Requirement: Would you copy all lines in the data that contain the word "topic"?

Pictures paired with source code:
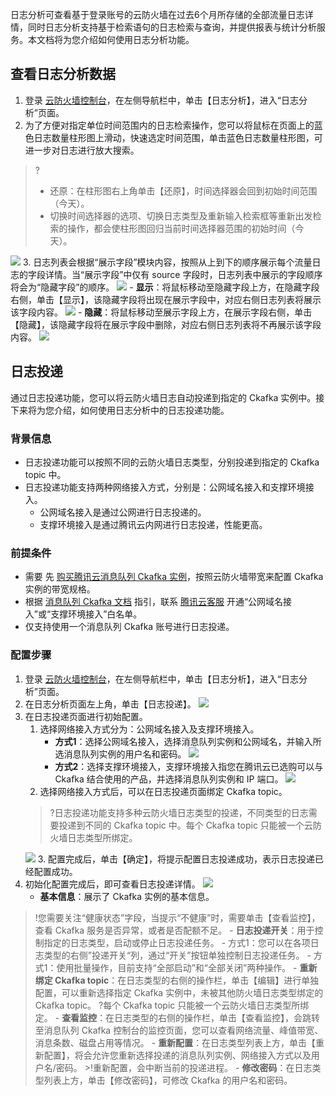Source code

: 
日志分析可查看基于登录账号的云防火墙在过去6个月所存储的全部流量日志详情，同时日志分析支持基于检索语句的日志检索与查询，并提供报表与统计分析服务。本文档将为您介绍如何使用日志分析功能。

## 查看日志分析数据
1. 登录 [云防火墙控制台](https://console.cloud.tencent.com/cfw/search)，在左侧导航栏中，单击【日志分析】，进入“日志分析”页面。
2. 为了方便对指定单位时间范围内的日志检索操作，您可以将鼠标在页面上的蓝色日志数量柱形图上滑动，快速选定时间范围，单击蓝色日志数量柱形图，可进一步对日志进行放大搜索。
>?
>- 还原：在柱形图右上角单击【还原】，时间选择器会回到初始时间范围（今天）。
>- 切换时间选择器的选项、切换日志类型及重新输入检索框等重新出发检索的操作，都会使柱形图回归当前时间选择器范围的初始时间（今天）。
>
![](https://main.qcloudimg.com/raw/8cb13848515500ed0a2f9ead5ffaedda.png)
3. 日志列表会根据“展示字段”模块内容，按照从上到下的顺序展示每个流量日志的字段详情。当“展示字段”中仅有 source 字段时，日志列表中展示的字段顺序将会为“隐藏字段”的顺序。
![](https://main.qcloudimg.com/raw/330f77a2540349a5897a06cae6ed3913.png)
	- **显示**：将鼠标移动至隐藏字段上方，在隐藏字段右侧，单击【显示】，该隐藏字段将出现在展示字段中，对应右侧日志列表将展示该字段内容。
![](https://main.qcloudimg.com/raw/220fafde48b670be8a36e0edd3078f14.png)
	- **隐藏**：将鼠标移动至展示字段上方，在展示字段右侧，单击【隐藏】，该隐藏字段将在展示字段中删除，对应右侧日志列表将不再展示该字段内容。
	![](https://main.qcloudimg.com/raw/791e13b1a0338a754cda8e47a9d485f6.png)
	
## 日志投递
通过日志投递功能，您可以将云防火墙日志自动投递到指定的 Ckafka 实例中。接下来将为您介绍，如何使用日志分析中的日志投递功能。
### 背景信息
- 日志投递功能可以按照不同的云防火墙日志类型，分别投递到指定的 Ckafka topic 中。
- 日志投递功能支持两种网络接入方式，分别是：公网域名接入和支撑环境接入。
	- 公网域名接入是通过公网进行日志投递的。
	- 支撑环境接入是通过腾讯云内网进行日志投递，性能更高。

### 前提条件
- 需要 先 [购买腾讯云消息队列 Ckafka 实例](https://console.cloud.tencent.com/ckafka/index?rid=1)，按照云防火墙带宽来配置 Ckafka 实例的带宽规格。
- 根据 [消息队列 Ckafka 文档](https://cloud.tencent.com/document/product/597) 指引，联系 [腾讯云客服](https://cloud.tencent.com/act/event/connect-service) 开通“公网域名接入”或“支撑环境接入”白名单。
- 仅支持使用一个消息队列 Ckafka 账号进行日志投递。

### 配置步骤
1. 登录 [云防火墙控制台](https://console.cloud.tencent.com/cfw/search)，在左侧导航栏中，单击【日志分析】，进入“日志分析”页面。
2. 在日志分析页面左上角，单击【日志投递】。
![](https://main.qcloudimg.com/raw/9d4a9d6fbebc5cf94088796e7f84e839.png)
3. 在日志投递页面进行初始配置。
	1. 选择网络接入方式分为：公网域名接入及支撑环境接入。
		- **方式1**：选择公网域名接入，选择消息队列实例和公网域名，并输入所选消息队列实例的用户名和密码。
		![](https://main.qcloudimg.com/raw/4345d6365d7c332f7a87519c43f9fdbd.png)
		- **方式2**：选择支撑环境接入，支撑环境接入指您在腾讯云已选购可以与 Ckafka 结合使用的产品，并选择消息队列实例和 IP 端口。
![](https://main.qcloudimg.com/raw/3812d4583e136effc49246c855368ffd.png)
	2. 选择网络接入方式后，可以在日志投递页面绑定 Ckafka topic。
	>?日志投递功能支持多种云防火墙日志类型的投递，不同类型的日志需要投递到不同的 Ckafka topic 中。每个 Ckafka topic 只能被一个云防火墙日志类型所绑定。
	>
	![](https://main.qcloudimg.com/raw/156122fa58a4cea5c02f91cd5056268c.png)
	3. 配置完成后，单击【确定】，将提示配置日志投递成功，表示日志投递已经配置成功。
4. 初始化配置完成后，即可查看日志投递详情。
![](https://main.qcloudimg.com/raw/52490834e21ae6809d957ad315a99b17.png)
	- **基本信息**：展示了 Ckafka 实例的基本信息。
>!您需要关注“健康状态”字段，当提示“不健康”时，需要单击【查看监控】，查看 Ckafka 服务是否异常，或者是否配额不足。
	- **日志投递开关**：用于控制指定的日志类型，启动或停止日志投递任务。
		- 方式1：您可以在各项日志类型的右侧”投递开关“列，通过“开关”按钮单独控制日志投递任务。
		- 方式1：使用批量操作，目前支持“全部启动”和“全部关闭”两种操作。
	- **重新绑定 Ckafka topic**：在日志类型的右侧的操作栏，单击【编辑】进行单独配置，可以重新选择指定 Ckafka 实例中，未被其他防火墙日志类型绑定的 Ckafka topic。
>?每个 Ckafka topic 只能被一个云防火墙日志类型所绑定。
	- **查看监控**：在日志类型的右侧的操作栏，单击【查看监控】，会跳转至消息队列 Ckafka 控制台的监控页面，您可以查看网络流量、峰值带宽、消息条数、磁盘占用等情况。
	- **重新配置**：在日志类型列表上方，单击【重新配置】，将会允许您重新选择投递的消息队列实例、网络接入方式以及用户名/密码。
	>!重新配置，会中断当前的投递进程。
	- **修改密码**：在日志类型列表上方，单击【修改密码】，可修改 Ckafka 的用户名和密码。

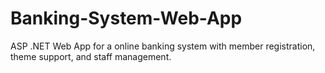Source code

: # Banking-System-Web-App
ASP .NET Web App for a online banking system with member registration, theme support, and staff management.
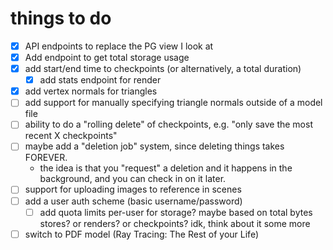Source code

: # things to do

- [x] API endpoints to replace the PG view I look at
- [x] Add endpoint to get total storage usage
- [x] add start/end time to checkpoints (or alternatively, a total duration)
  - [x] add stats endpoint for render
- [x] add vertex normals for triangles
- [ ] add support for manually specifying triangle normals outside of a model file
- [ ] ability to do a "rolling delete" of checkpoints, e.g. "only save the most recent X checkpoints"
- [ ] maybe add a "deletion job" system, since deleting things takes FOREVER.
  - the idea is that you "request" a deletion and it happens in the background, and you can check in on it later.
- [ ] support for uploading images to reference in scenes
- [ ] add a user auth scheme (basic username/password)
  - [ ] add quota limits per-user for storage? maybe based on total bytes stores? or renders? or checkpoints? idk, think about it some more
- [ ] switch to PDF model (Ray Tracing: The Rest of your Life)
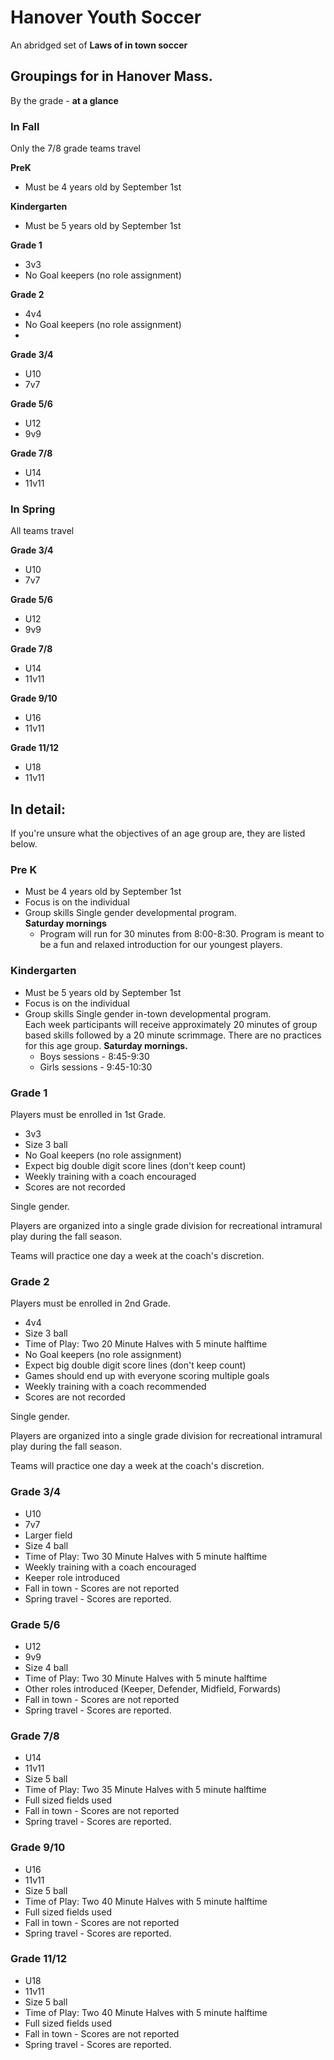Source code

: # Hanover Youth Soccer
An abridged set of **Laws of in town soccer**
## Groupings for in Hanover Mass.
By the grade - **at a glance**
### In Fall 
Only the 7/8 grade teams travel

**PreK**      
 - Must be 4 years old by September 1st
 
**Kindergarten** 
 - Must be 5 years old by September 1st

**Grade 1**      
 - 3v3 
 - No Goal keepers (no role assignment) 

 **Grade 2**      
 - 4v4 
 - No Goal keepers (no role assignment) 
 - 

**Grade 3/4**    
 - U10 
 - 7v7

**Grade 5/6**    
 - U12 
 - 9v9

**Grade 7/8**    
 - U14 
 - 11v11

### In Spring

All teams travel

**Grade 3/4**    
 - U10 
 - 7v7

**Grade 5/6**    
 - U12 
 - 9v9

**Grade 7/8**    
 - U14 
 - 11v11

**Grade 9/10**
 - U16 
 - 11v11

**Grade 11/12** 
 - U18 
 - 11v11
   
## In detail:   
If you're unsure what the objectives of an age group are, they are listed below.
### **Pre K**      
 - Must be 4 years old by September 1st
 - Focus is on the individual
 - Group skills
  Single gender developmental program.  
  **Saturday mornings**
	  -  Program will run for 30 minutes from 8:00-8:30. 
  Program is meant to be a fun and relaxed introduction for our youngest players.

### **Kindergarten** 
 - Must be 5 years old by September 1st
 - Focus is on the individual
 - Group skills
  Single gender in-town developmental program.  
 Each week participants will receive approximately 20 minutes of group based skills followed by a 20 minute scrimmage. 
  There are no practices for this age group. 
  **Saturday mornings.**
   - Boys sessions - 8:45-9:30 
   - Girls sessions - 9:45-10:30 

### **Grade 1**      
Players must be enrolled in 1st Grade. 
 - 3v3 
 - Size 3 ball
 - No Goal keepers (no role assignment) 
 - Expect big double digit score lines (don't keep count)
 - Weekly training with a coach encouraged
 - Scores are not recorded
 
 Single gender. 
 
 Players are organized into a single grade division for recreational intramural play during the fall season. 
 
 Teams will practice one day a week at the coach's discretion.

###  **Grade 2**      
 Players must be enrolled in 2nd Grade. 
 - 4v4 
 - Size 3 ball
 - Time of Play: Two 20 Minute Halves with 5 minute halftime
 - No Goal keepers (no role assignment) 
 - Expect big double digit score lines (don't keep count)
 - Games should end up with everyone scoring multiple goals
 - Weekly training with a coach recommended
 - Scores are not recorded
 
 Single gender. 
 
 Players are organized into a single grade division for recreational intramural play during the fall season. 
  
 Teams will practice one day a week at the coach's discretion.

### **Grade 3/4**    
 - U10 
 - 7v7
 - Larger field
 - Size 4 ball 
 - Time of Play: Two 30 Minute Halves with 5 minute halftime
 - Weekly training with a coach encouraged
 - Keeper role introduced
 - Fall in town - Scores are not reported
 - Spring travel - Scores are reported.

### **Grade 5/6**    
 - U12 
 - 9v9
 - Size 4 ball 
 - Time of Play: Two 30 Minute Halves with 5 minute halftime
 - Other roles introduced (Keeper, Defender, Midfield, Forwards)
 - Fall in town - Scores are not reported
 - Spring travel - Scores are reported.

### **Grade 7/8**    
 - U14 
 - 11v11
 - Size 5 ball 
 - Time of Play: Two 35 Minute Halves with 5 minute halftime
 - Full sized fields used
 - Fall in town - Scores are not reported
 - Spring travel - Scores are reported.
### **Grade 9/10**
 - U16 
 - 11v11
 - Size 5 ball 
 - Time of Play: Two 40 Minute Halves with 5 minute halftime
 - Full sized fields used
 - Fall in town - Scores are not reported
 - Spring travel - Scores are reported.
### **Grade 11/12** 
 - U18 
 - 11v11
 - Size 5 ball 
 - Time of Play: Two 40 Minute Halves with 5 minute halftime
 - Full sized fields used
 - Fall in town - Scores are not reported
 - Spring travel - Scores are reported.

Response to the exercise:
- 日志投递功能可以按照不同的云防火墙日志类型，分别投递到指定的 Ckafka topic 中。
	2. 选择网络接入方式后，可以在日志投递页面绑定 Ckafka topic。
	>?日志投递功能支持多种云防火墙日志类型的投递，不同类型的日志需要投递到不同的 Ckafka topic 中。每个 Ckafka topic 只能被一个云防火墙日志类型所绑定。
	- **重新绑定 Ckafka topic**：在日志类型的右侧的操作栏，单击【编辑】进行单独配置，可以重新选择指定 Ckafka 实例中，未被其他防火墙日志类型绑定的 Ckafka topic。
>?每个 Ckafka topic 只能被一个云防火墙日志类型所绑定。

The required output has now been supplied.